How can I resolve this? If you propose a fix, please make it concise.
📋 Summary
Reorganize the weekly issue-triage report around recommended actions so each flagged item is decision-ready, and flip four of the five daily audit suites from read-only reports to opening one PR per run for the most important localized fix. The shared procedure (selection, ranking, allowlists, attempted-fixes lifecycle, two-strike escalation, branch/PR conventions) lives in a single
_fix-policy.md; suite recipes declare only their eligible categories.🔗 Related Issue
N/A — extends the agentic-CI work tracked in plan 472. We can link a follow-up tracking issue once one is opened.
🔄 Changes
.agents/recipes/_fix-policy.md— universal localized-fix bar (≤3 files, ≤50 LOC, reversible, self-evident, test-safe, single-concern), per-suite path/command allowlists, finding-hash spec for stable cross-run identification,fix_backlog/attempted_fixesschema, ranking criteria (confidence > severity > impact > recency), draft-PR mode, two-strike escalation, standard fix procedure, directgh pr create --body-filePR-creation pattern..agents/recipes/_phase-audit.mdand.agents/recipes/_phase-fix.md— phase directives prepended to eachclaudeinvocation so each call knows which phase it executes..agents/recipes/issue-triage/recipe.md: action-organized buckets (Close as resolved,Close as duplicate,Needs maintainer decision,Ready for assignment,Stuck PR,Duplicate PRs,Stale, consider closing), per-row Action / Evidence / Rationale columns, healthy items collapsed to count +<details>, multi-comment split with:i/Nmarkers and orphan reconciliation, plus aRepeatedly-failed fix attemptssection that surfaces two-strike findings from the daily suites._fix-policy.md):docs-and-references: broken-link, docstring-drift (signature-driven), arch-ref-rename. Non-draft.structure: missing-future, lazy-import. Non-draft. Dead exports stay report-only.dependencies: transitive-gap, unused. Non-draft.code-quality: bare-except narrowing only. Draft PRs untildraft_until_provenis flipped after two non-draft PRs land clean.
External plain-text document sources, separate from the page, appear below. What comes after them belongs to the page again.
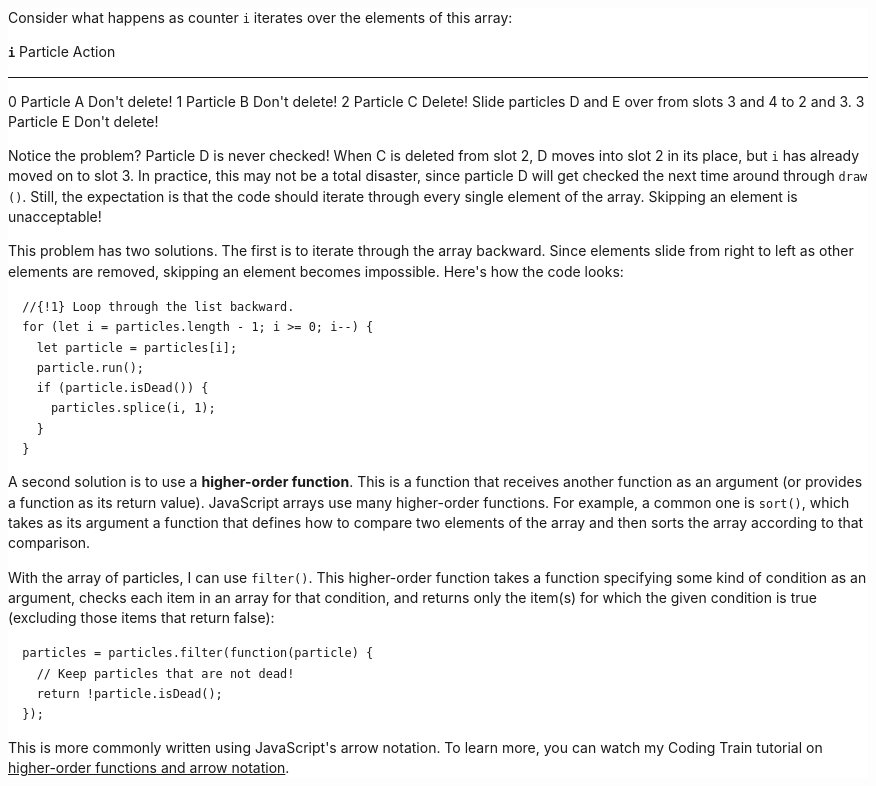 Consider what happens as counter `i` iterates over the elements of this
array:

  **`i`**   Particle     Action
  --------- ------------ ---------------------------------------------------------------------
  0         Particle A   Don't delete!
  1         Particle B   Don't delete!
  2         Particle C   Delete! Slide particles D and E over from slots 3 and 4 to 2 and 3.
  3         Particle E   Don't delete!

Notice the problem? Particle D is never checked! When C is deleted from
slot 2, D moves into slot 2 in its place, but `i` has already moved on
to slot 3. In practice, this may not be a total disaster, since particle
D will get checked the next time around through `draw()`. Still, the
expectation is that the code should iterate through every single element
of the array. Skipping an element is unacceptable!

This problem has two solutions. The first is to iterate through the
array backward. Since elements slide from right to left as other
elements are removed, skipping an element becomes impossible. Here's how
the code looks:

``` {.codesplit code-language="javascript"}
  //{!1} Loop through the list backward.
  for (let i = particles.length - 1; i >= 0; i--) {
    let particle = particles[i];
    particle.run();
    if (particle.isDead()) {
      particles.splice(i, 1);
    }
  }
```

A second solution is to use a **higher-order function**. This is a
function that receives another function as an argument (or provides a
function as its return value). JavaScript arrays use many higher-order
functions. For example, a common one is `sort()`, which takes as its
argument a function that defines how to compare two elements of the
array and then sorts the array according to that comparison.

With the array of particles, I can use `filter()`. This higher-order
function takes a function specifying some kind of condition as an
argument, checks each item in an array for that condition, and returns
only the item(s) for which the given condition is true (excluding those
items that return false):

``` {.codesplit code-language="javascript"}
  particles = particles.filter(function(particle) {
    // Keep particles that are not dead!
    return !particle.isDead();
  });
```

This is more commonly written using JavaScript's arrow notation. To
learn more, you can watch my Coding Train tutorial on [higher-order
functions and arrow notation](https://thecodingtrain.com/hof).
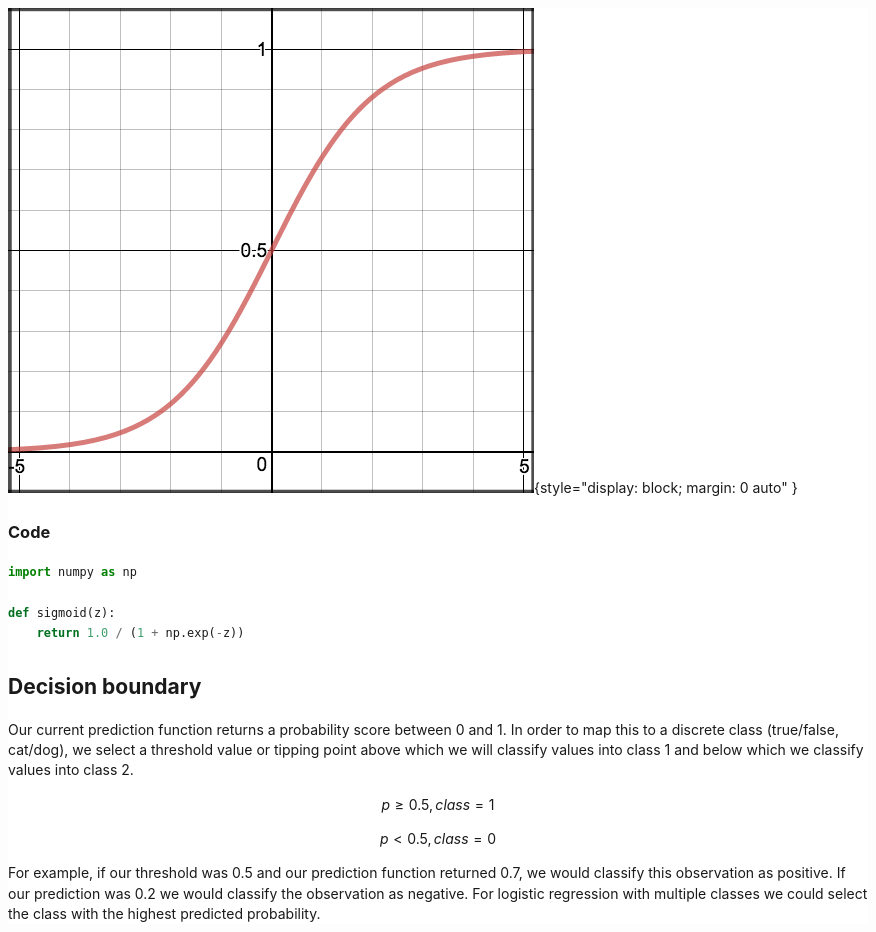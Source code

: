 ![](Images/sigmoid.png){style="display: block; margin: 0 auto" }


### Code

```py title='sigmoid.py'
import numpy as np

def sigmoid(z):
    return 1.0 / (1 + np.exp(-z))
```


## Decision boundary

Our current prediction function returns a probability score between 0 and 1. In order to map this to a discrete class (true/false, cat/dog), we select a threshold value or tipping point above which we will classify values into class 1 and below which we classify values into class 2.

$$
  p \geq 0.5, class=1
$$

$$
  p < 0.5, class=0
$$

For example, if our threshold was 0.5 and our prediction function returned 0.7, we would classify this observation as positive. If our prediction was 0.2 we would classify the observation as negative. For logistic regression with multiple classes we could select the class with the highest predicted probability.

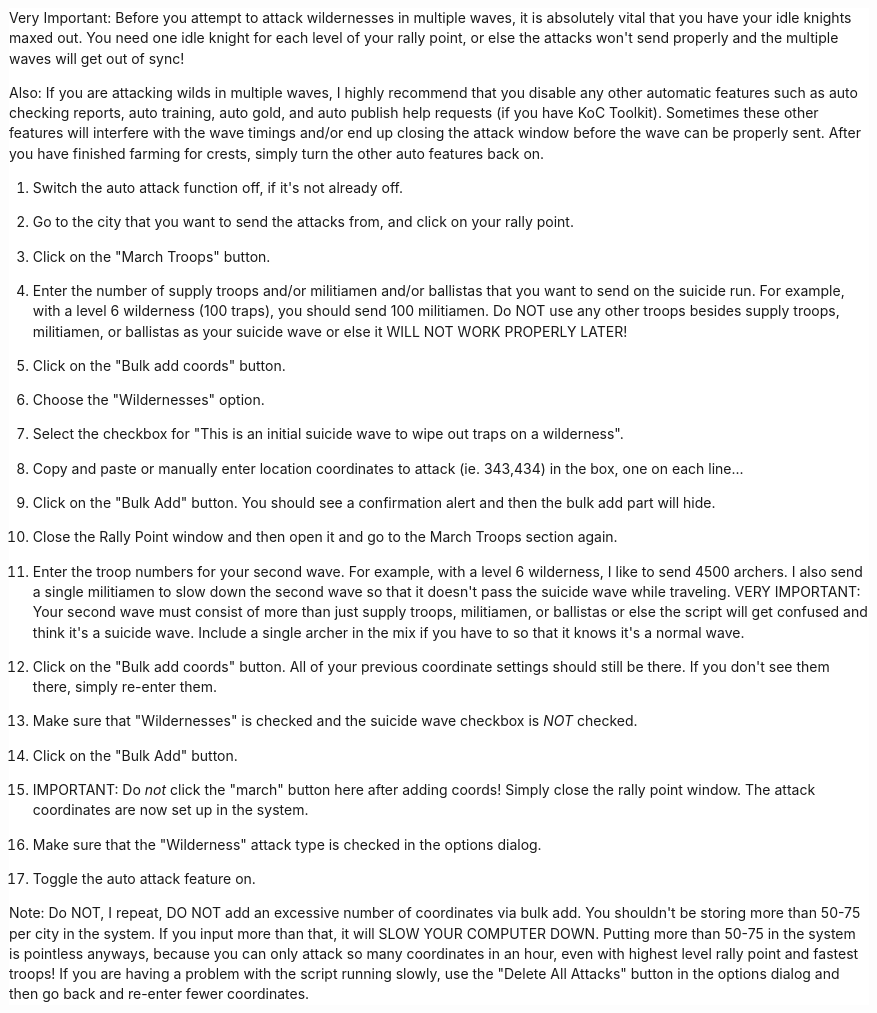 Very Important: Before you attempt to attack wildernesses in multiple waves, it is absolutely vital that you have your idle knights maxed out. You need one idle knight for each level of your rally point, or else the attacks won't send properly and the multiple waves will get out of sync!

Also: If you are attacking wilds in multiple waves, I highly recommend that you disable any other automatic features such as auto checking reports, auto training, auto gold, and auto publish help requests (if you have KoC Toolkit). Sometimes these other features will interfere with the wave timings and/or end up closing the attack window before the wave can be properly sent. After you have finished farming for crests, simply turn the other auto features back on.

1. Switch the auto attack function off, if it's not already off.

2. Go to the city that you want to send the attacks from, and click on your rally point.

3. Click on the "March Troops" button.

4. Enter the number of supply troops and/or militiamen and/or ballistas that you want to send on the suicide run. For example, with a level 6 wilderness (100 traps), you should send 100 militiamen. Do NOT use any other troops besides supply troops, militiamen, or ballistas as your suicide wave or else it WILL NOT WORK PROPERLY LATER!

5. Click on the "Bulk add coords" button.

6. Choose the "Wildernesses" option.

7. Select the checkbox for "This is an initial suicide wave to wipe out traps on a wilderness".

8. Copy and paste or manually enter location coordinates to attack (ie. 343,434) in the box, one on each line...

9. Click on the "Bulk Add" button. You should see a confirmation alert and then the bulk add part will hide.

10. Close the Rally Point window and then open it and go to the March Troops section again.

11. Enter the troop numbers for your second wave. For example, with a level 6 wilderness, I like to send 4500 archers. I also send a single militiamen to slow down the second wave so that it doesn't pass the suicide wave while traveling. VERY IMPORTANT: Your second wave must consist of more than just supply troops, militiamen, or ballistas or else the script will get confused and think it's a suicide wave. Include a single archer in the mix if you have to so that it knows it's a normal wave.

12. Click on the "Bulk add coords" button. All of your previous coordinate settings should still be there. If you don't see them there, simply re-enter them.

13. Make sure that "Wildernesses" is checked and the suicide wave checkbox is *NOT* checked.

14. Click on the "Bulk Add" button.

15. IMPORTANT: Do *not* click the "march" button here after adding coords! Simply close the rally point window. The attack coordinates are now set up in the system.

16. Make sure that the "Wilderness" attack type is checked in the options dialog.

17. Toggle the auto attack feature on.

Note: Do NOT, I repeat, DO NOT add an excessive number of coordinates via bulk add. You shouldn't be storing more than 50-75 per city in the system. If you input more than that, it will SLOW YOUR COMPUTER DOWN. Putting more than 50-75 in the system is pointless anyways, because you can only attack so many coordinates in an hour, even with highest level rally point and fastest troops! If you are having a problem with the script running slowly, use the "Delete All Attacks" button in the options dialog and then go back and re-enter fewer coordinates.
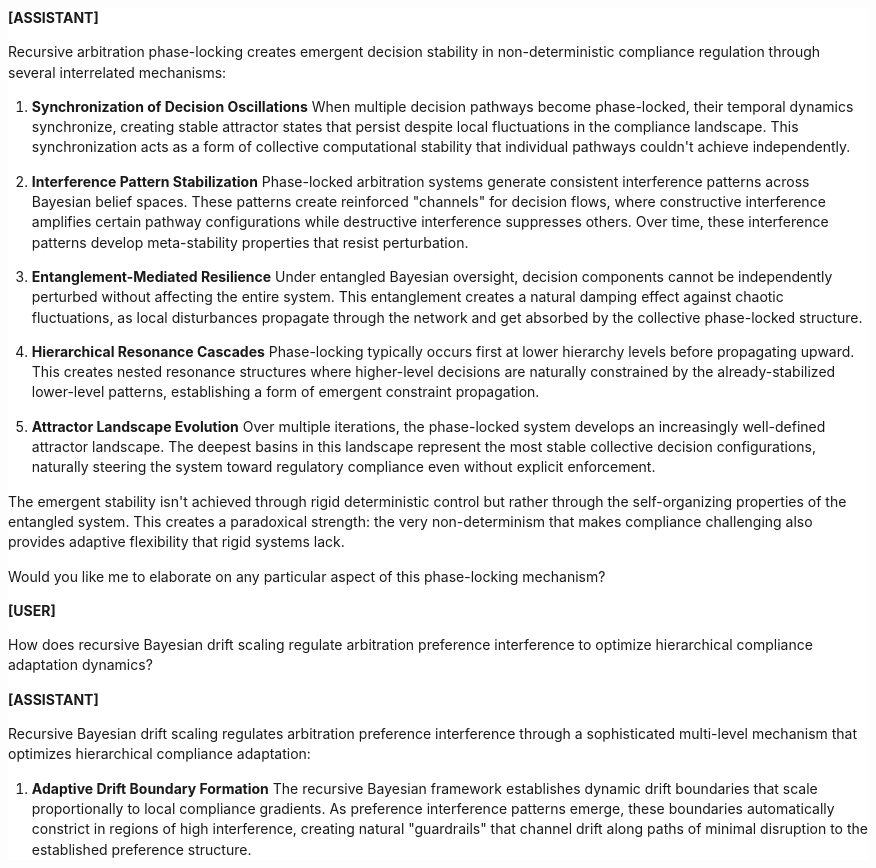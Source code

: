 **[ASSISTANT]**

Recursive arbitration phase-locking creates emergent decision stability in non-deterministic compliance regulation through several interrelated mechanisms:

1. **Synchronization of Decision Oscillations**
   When multiple decision pathways become phase-locked, their temporal dynamics synchronize, creating stable attractor states that persist despite local fluctuations in the compliance landscape. This synchronization acts as a form of collective computational stability that individual pathways couldn't achieve independently.

2. **Interference Pattern Stabilization**
   Phase-locked arbitration systems generate consistent interference patterns across Bayesian belief spaces. These patterns create reinforced "channels" for decision flows, where constructive interference amplifies certain pathway configurations while destructive interference suppresses others. Over time, these interference patterns develop meta-stability properties that resist perturbation.

3. **Entanglement-Mediated Resilience**
   Under entangled Bayesian oversight, decision components cannot be independently perturbed without affecting the entire system. This entanglement creates a natural damping effect against chaotic fluctuations, as local disturbances propagate through the network and get absorbed by the collective phase-locked structure.

4. **Hierarchical Resonance Cascades**
   Phase-locking typically occurs first at lower hierarchy levels before propagating upward. This creates nested resonance structures where higher-level decisions are naturally constrained by the already-stabilized lower-level patterns, establishing a form of emergent constraint propagation.

5. **Attractor Landscape Evolution**
   Over multiple iterations, the phase-locked system develops an increasingly well-defined attractor landscape. The deepest basins in this landscape represent the most stable collective decision configurations, naturally steering the system toward regulatory compliance even without explicit enforcement.

The emergent stability isn't achieved through rigid deterministic control but rather through the self-organizing properties of the entangled system. This creates a paradoxical strength: the very non-determinism that makes compliance challenging also provides adaptive flexibility that rigid systems lack.

Would you like me to elaborate on any particular aspect of this phase-locking mechanism?

**[USER]**

How does recursive Bayesian drift scaling regulate arbitration preference interference to optimize hierarchical compliance adaptation dynamics?

**[ASSISTANT]**

Recursive Bayesian drift scaling regulates arbitration preference interference through a sophisticated multi-level mechanism that optimizes hierarchical compliance adaptation:

1. **Adaptive Drift Boundary Formation**
   The recursive Bayesian framework establishes dynamic drift boundaries that scale proportionally to local compliance gradients. As preference interference patterns emerge, these boundaries automatically constrict in regions of high interference, creating natural "guardrails" that channel drift along paths of minimal disruption to the established preference structure.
TODO-line deletion explicitly forbidden.test-health: explicit "no fix phase, all categories report-only" with a future-candidate note for test-isolation violations..github/workflows/agentic-ci-daily.yml: split the recipe step into twoclaudeinvocations (audit, then conditionally fix), each with the existing--max-turns 50. Fix step gated on audit success ANDmatrix.suite != 'test-health'AND non-emptyfix_backlog. Adds a git-identity step, expands artifact upload to include the fix log + PR body, and reports both phase outcomes in the job summary. No branch auto-deletion._runner.mdupdates: generalized branch prefix beyondchore, documented why CI usesgh pr create --body-fileinstead of/create-pr.🔍 Attention Areas
.agents/recipes/_fix-policy.md— load-bearing contract. Allowlists, ranking, two-strike escalation, and the standard fix procedure all live here. Worth reviewing in full..github/workflows/agentic-ci-daily.yml— the audit/fix split, the backlog gate (fromJSON(steps.backlog.outputs.size || '0') > 0), and thematrix.suite != 'test-health'guard.agentic-ci,agentic-ci/docs-and-references,agentic-ci/structure,agentic-ci/dependencies,agentic-ci/code-quality. The recipes apply these viagh pr edit --add-label; missing labels won't block the PR opening but will surface aghwarning.🧪 Testing
make test— N/A. No Python or other source code changed; the diff is recipes (markdown), workflow YAML, and one new policy doc.python3 -c "import yaml; yaml.safe_load(...)")workflow_dispatchone at a time and read the first 1–2 actual runs before promoting to the next, per the validation section of the plan. Two-strike escalation, allowlist enforcement, and re-attempt blocking are all observable from the runner state and PR list.✅ Checklist
_fix-policy.mditself is the architecture doc for the fix phase.